Your goal: Locate "Pose estimation and motion capture project" in the listing below, then output the line holding it and every line after it, exactly and with nothing else.

====== Provided entries

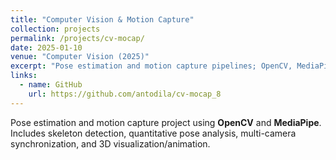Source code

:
 ```yaml
---
title: "Computer Vision & Motion Capture"
collection: projects
permalink: /projects/cv-mocap/
date: 2025-01-10
venue: "Computer Vision (2025)"
excerpt: "Pose estimation and motion capture pipelines; OpenCV, MediaPipe; 3D visualization and analysis."
links:
  - name: GitHub
    url: https://github.com/antodila/cv-mocap_8
---
```


Pose estimation and motion capture project using **OpenCV** and **MediaPipe**.  
Includes skeleton detection, quantitative pose analysis, multi-camera synchronization, and 3D visualization/animation.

============

Output of the task:
Pose estimation and motion capture project using **OpenCV** and **MediaPipe**.  
Includes skeleton detection, quantitative pose analysis, multi-camera synchronization, and 3D visualization/animation.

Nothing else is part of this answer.